- Born: 555
- Died: 26 September 611 Lynally
- Venerated in: Roman Catholicism
- Feast: 26 September

= Colmán Elo =

Colmán Elo or Elo Colman (555 – 26 September 611) was born in Glenelly, Ireland, in what is now County Tyrone. He is famed in Irish hagiography.

==Life==
Colmán was founder and first abbot of Muckamore, and from the fact of being titled as the successor (coarb) of Mac Nisse, is regarded as Bishop of Connor.

Colmán studied under his maternal uncle, St. Columba, who procured for him the site of a monastery now known as Lynally (Lann Elo). Hence his designation of Colmán Elo or in Latinised form, Colmanellus. Subsequently, he founded the Abbey of Muckamore and was appointed Bishop of Connor. He is also known as St. Colmán Macusailni.
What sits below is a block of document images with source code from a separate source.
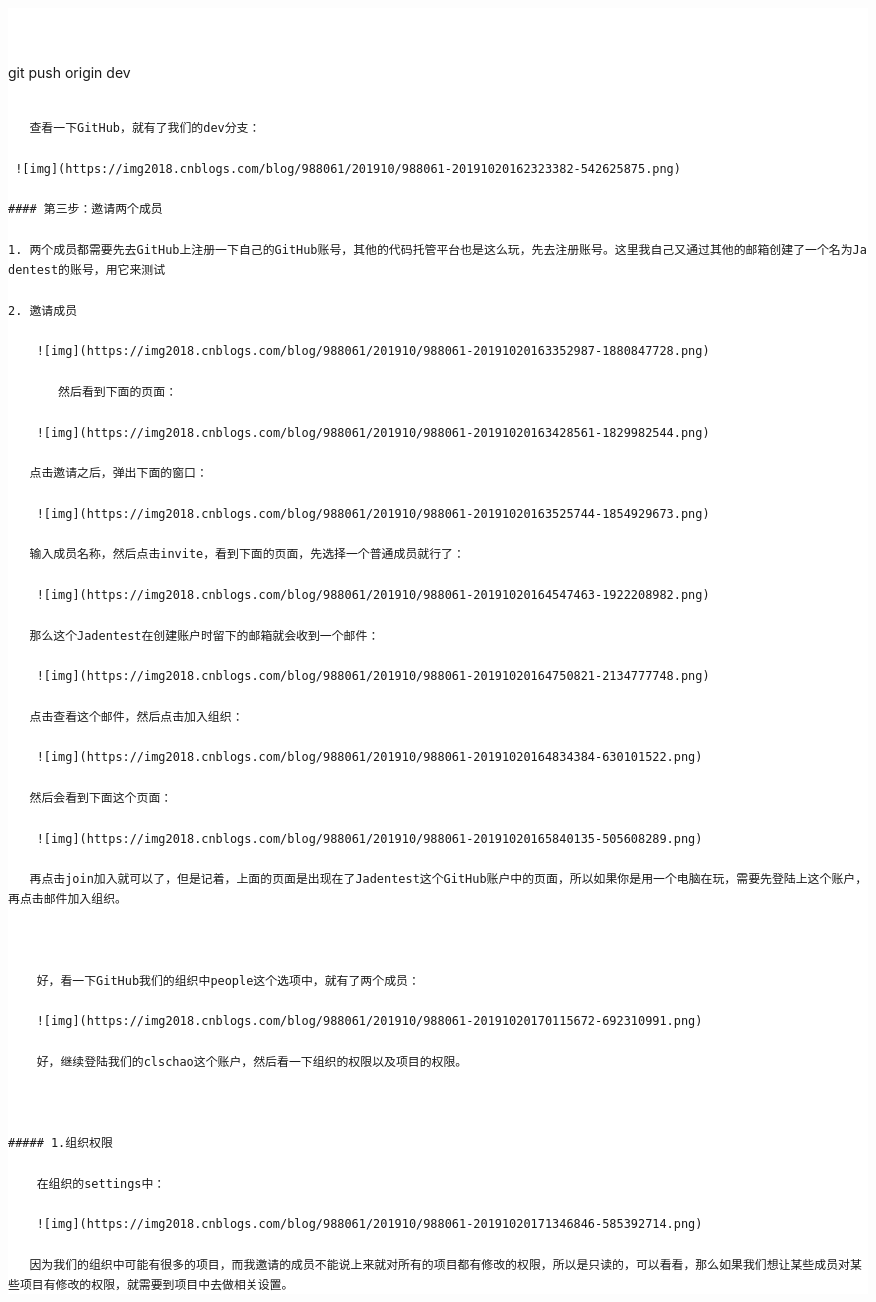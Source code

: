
 ```

​	

```
git push origin dev
```

​	查看一下GitHub，就有了我们的dev分支： 

 ![img](https://img2018.cnblogs.com/blog/988061/201910/988061-20191020162323382-542625875.png) 

#### 第三步：邀请两个成员 

1. 两个成员都需要先去GitHub上注册一下自己的GitHub账号，其他的代码托管平台也是这么玩，先去注册账号。这里我自己又通过其他的邮箱创建了一个名为Jadentest的账号，用它来测试

2. 邀请成员

    ![img](https://img2018.cnblogs.com/blog/988061/201910/988061-20191020163352987-1880847728.png) 

   ​	然后看到下面的页面： 

    ![img](https://img2018.cnblogs.com/blog/988061/201910/988061-20191020163428561-1829982544.png) 

   点击邀请之后，弹出下面的窗口： 

    ![img](https://img2018.cnblogs.com/blog/988061/201910/988061-20191020163525744-1854929673.png) 

   输入成员名称，然后点击invite，看到下面的页面，先选择一个普通成员就行了： 

    ![img](https://img2018.cnblogs.com/blog/988061/201910/988061-20191020164547463-1922208982.png) 

   那么这个Jadentest在创建账户时留下的邮箱就会收到一个邮件： 

    ![img](https://img2018.cnblogs.com/blog/988061/201910/988061-20191020164750821-2134777748.png) 

   点击查看这个邮件，然后点击加入组织： 

    ![img](https://img2018.cnblogs.com/blog/988061/201910/988061-20191020164834384-630101522.png) 

   然后会看到下面这个页面： 

    ![img](https://img2018.cnblogs.com/blog/988061/201910/988061-20191020165840135-505608289.png) 

   再点击join加入就可以了，但是记着，上面的页面是出现在了Jadentest这个GitHub账户中的页面，所以如果你是用一个电脑在玩，需要先登陆上这个账户，再点击邮件加入组织。

   

    好，看一下GitHub我们的组织中people这个选项中，就有了两个成员： 

    ![img](https://img2018.cnblogs.com/blog/988061/201910/988061-20191020170115672-692310991.png) 

    好，继续登陆我们的clschao这个账户，然后看一下组织的权限以及项目的权限。 

   

##### 1.组织权限

​	 在组织的settings中：

​	 ![img](https://img2018.cnblogs.com/blog/988061/201910/988061-20191020171346846-585392714.png) 

​	因为我们的组织中可能有很多的项目，而我邀请的成员不能说上来就对所有的项目都有修改的权限，所以是只读的，可以看看，那么如果我们想让某些成员对某些项目有修改的权限，就需要到项目中去做相关设置。 

```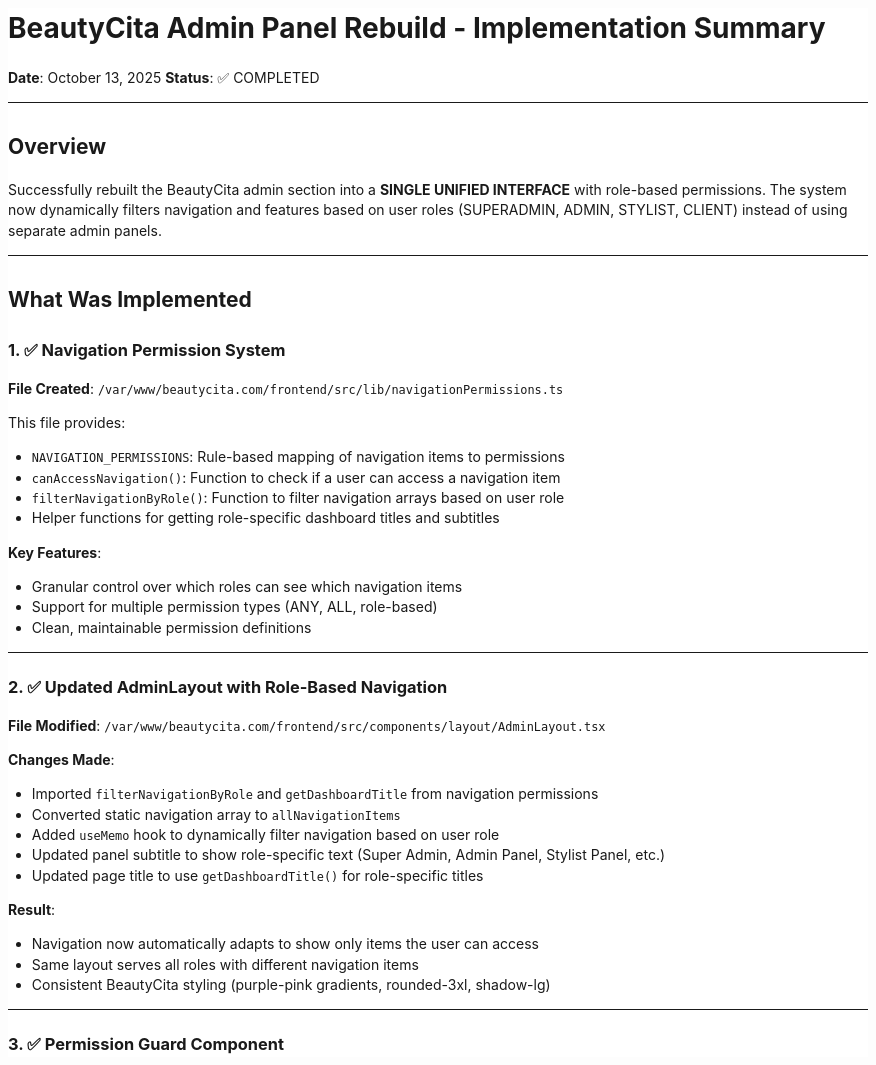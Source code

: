 # BeautyCita Admin Panel Rebuild - Implementation Summary

**Date**: October 13, 2025
**Status**: ✅ COMPLETED

---

## Overview

Successfully rebuilt the BeautyCita admin section into a **SINGLE UNIFIED INTERFACE** with role-based permissions. The system now dynamically filters navigation and features based on user roles (SUPERADMIN, ADMIN, STYLIST, CLIENT) instead of using separate admin panels.

---

## What Was Implemented

### 1. ✅ Navigation Permission System

**File Created**: `/var/www/beautycita.com/frontend/src/lib/navigationPermissions.ts`

This file provides:
- `NAVIGATION_PERMISSIONS`: Rule-based mapping of navigation items to permissions
- `canAccessNavigation()`: Function to check if a user can access a navigation item
- `filterNavigationByRole()`: Function to filter navigation arrays based on user role
- Helper functions for getting role-specific dashboard titles and subtitles

**Key Features**:
- Granular control over which roles can see which navigation items
- Support for multiple permission types (ANY, ALL, role-based)
- Clean, maintainable permission definitions

---

### 2. ✅ Updated AdminLayout with Role-Based Navigation

**File Modified**: `/var/www/beautycita.com/frontend/src/components/layout/AdminLayout.tsx`

**Changes Made**:
- Imported `filterNavigationByRole` and `getDashboardTitle` from navigation permissions
- Converted static navigation array to `allNavigationItems`
- Added `useMemo` hook to dynamically filter navigation based on user role
- Updated panel subtitle to show role-specific text (Super Admin, Admin Panel, Stylist Panel, etc.)
- Updated page title to use `getDashboardTitle()` for role-specific titles

**Result**:
- Navigation now automatically adapts to show only items the user can access
- Same layout serves all roles with different navigation items
- Consistent BeautyCita styling (purple-pink gradients, rounded-3xl, shadow-lg)

---

### 3. ✅ Permission Guard Component
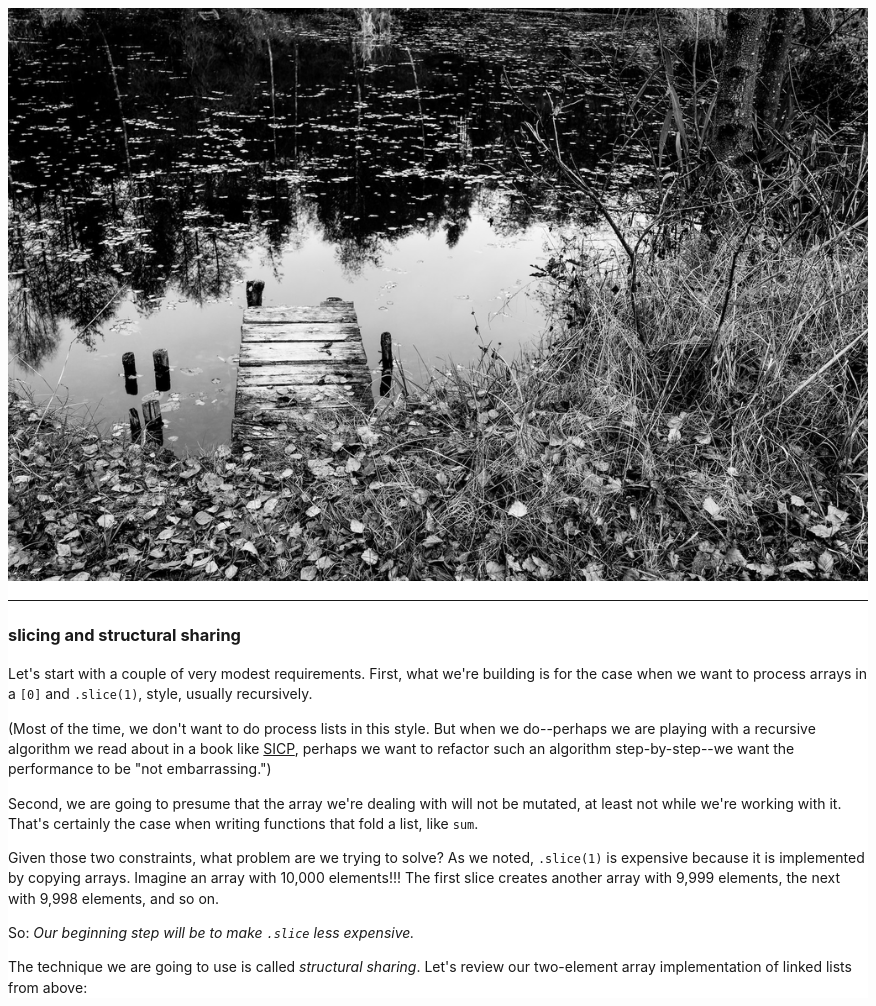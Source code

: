 [![The Beginning](/assets/images/slice/begin.jpg)](https://www.flickr.com/photos/56218409@N03/15332717763)

---

### slicing and structural sharing

Let's start with a couple of very modest requirements. First, what we're building is for the case when we want to process arrays in a `[0]` and `.slice(1)`, style, usually recursively.

(Most of the time, we don't want to do process lists in this style. But when we do--perhaps we are playing with a recursive algorithm we read about in a book like [SICP], perhaps we want to refactor such an algorithm step-by-step--we want the performance to be "not embarrassing.")

[SICP]: https://mitpress.mit.edu/sites/default/files/sicp/index.html "Structure and Interpretation of Computer Programs"

Second, we are going to presume that the array we're dealing with will not be mutated, at least not while we're working with it. That's certainly the case when writing functions that fold a list, like `sum`.

Given those two constraints, what problem are we trying to solve? As we noted, `.slice(1)` is expensive because it is implemented by copying arrays. Imagine an array with 10,000 elements!!! The first slice creates another array with 9,999 elements, the next with 9,998 elements, and so on.

So: *Our beginning step will be to make `.slice` less expensive.*

The technique we are going to use is called *structural sharing*. Let's review our two-element array implementation of linked lists from above:


[Lisp]: https://en.wikipedia.org/wiki/Lisp_(programming_language)
[IBM 704]: https://en.wikipedia.org/wiki/IBM_704
[^lisp]: [Lisp] is still very much alive, and one of the most interesting and exciting programming languages in use today is [Clojure], a Lisp dialect that runs on the JVM, along with its sibling [ClojureScript], Clojure that transpiles to JavaScript. Clojure and ClojureScript both make extensive use of structural sharing and copy-on-write semantics to achieve high performance. By default.
[Clojure]: http://clojure.org/
[ClojureScript]: https://github.com/clojure/clojurescript
[cons]: https://en.wikipedia.org/wiki/cons
[Symbolics]: https://en.wikipedia.org/wiki/Symbolics
[^strict]: All of this code requires the engine to implement strict JavaScript semantics. Some engines can be configured in "loose" mode, where their implementation of things like destructuring may vary from the standard.
[Proxy]: https://developer.mozilla.org/en-US/docs/Web/JavaScript/Reference/Global_Objects/Proxy
[^indirection]: David Wheeler is credited with what is often called [The Fundamental Theorem of Software Engineering](https://en.wikipedia.org/wiki/Fundamental_theorem_of_software_engineering), "We can solve any problem by introducing an extra level of indirection." The wording has evolved over time, and the corollary "...except for the problem of too many layers of indirection" is almost always quoted at the same time.
[copy on write]: https://en.wikipedia.org/wiki/Copy-on-write
[Mori]: http://swannodette.github.io/mori/
[ja]: https://leanpub.com/javascriptallongesix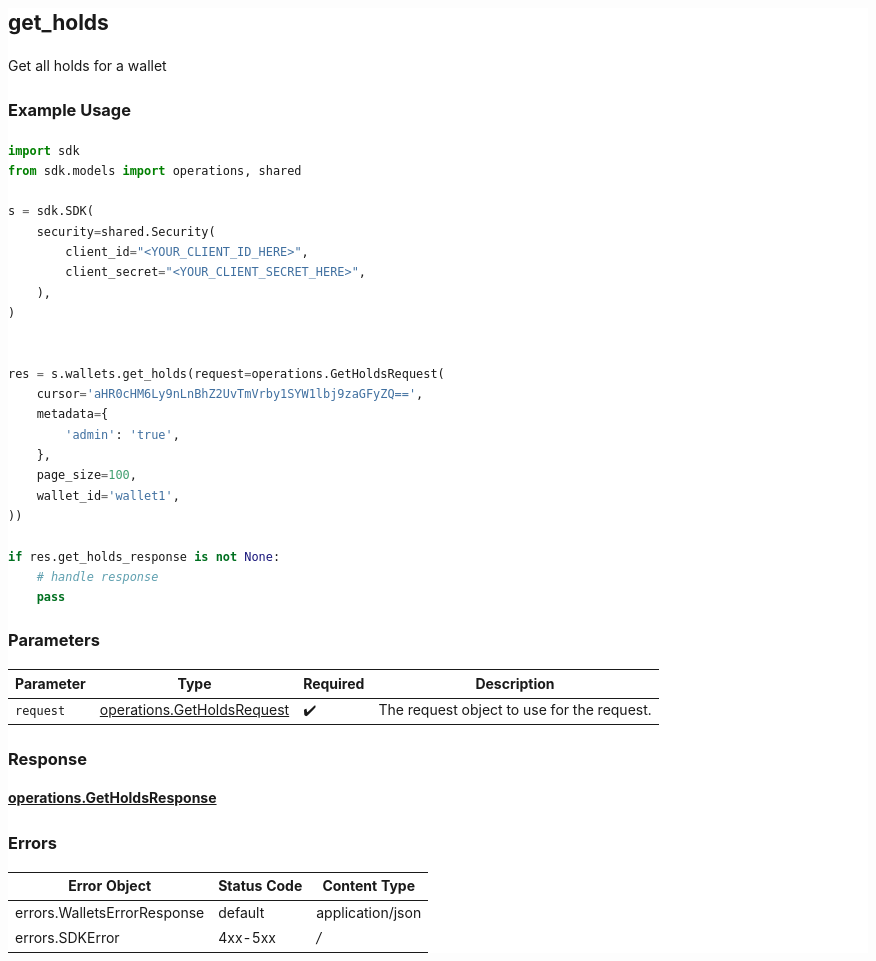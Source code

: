 
## get_holds

Get all holds for a wallet

### Example Usage

```python
import sdk
from sdk.models import operations, shared

s = sdk.SDK(
    security=shared.Security(
        client_id="<YOUR_CLIENT_ID_HERE>",
        client_secret="<YOUR_CLIENT_SECRET_HERE>",
    ),
)


res = s.wallets.get_holds(request=operations.GetHoldsRequest(
    cursor='aHR0cHM6Ly9nLnBhZ2UvTmVrby1SYW1lbj9zaGFyZQ==',
    metadata={
        'admin': 'true',
    },
    page_size=100,
    wallet_id='wallet1',
))

if res.get_holds_response is not None:
    # handle response
    pass

```

### Parameters

| Parameter                                                                | Type                                                                     | Required                                                                 | Description                                                              |
| ------------------------------------------------------------------------ | ------------------------------------------------------------------------ | ------------------------------------------------------------------------ | ------------------------------------------------------------------------ |
| `request`                                                                | [operations.GetHoldsRequest](../../models/operations/getholdsrequest.md) | :heavy_check_mark:                                                       | The request object to use for the request.                               |

### Response

**[operations.GetHoldsResponse](../../models/operations/getholdsresponse.md)**

### Errors

| Error Object                | Status Code                 | Content Type                |
| --------------------------- | --------------------------- | --------------------------- |
| errors.WalletsErrorResponse | default                     | application/json            |
| errors.SDKError             | 4xx-5xx                     | */*                         |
Adomnan of Iona in his book The Life of St Columba wrote this about him:Of the peril of the holy bishop Cólman moccu Sailni in the sea near Rathlin island: Likewise, another day, while St Columba was in his mother church, he suddenly smiled and called out: "Cólman mac Beognai has set sail to come here, and is now in great danger in the surging tides of the whirlpool of Corryvreckan. Sitting in the prow, he lifts up his hands to heaven and blesses the turbulent, terrible seas. Yet the Lord terrifies him in this way, not so that the ship in which he sits should be overwhelmed and wrecked by the waves, but rather to rouse him to pray more fervently that he may sail through the peril and reach us here" He was the author of Airgitir Crábaid, the earliest surviving example of Old Irish prose.

Colmán is believed to be the real author of a work ascribed to Secundinus, The Hymn of St. Secundinus in praise of Saint Patrick.

He died at Lynally on 26 September 611, the day his feast is celebrated.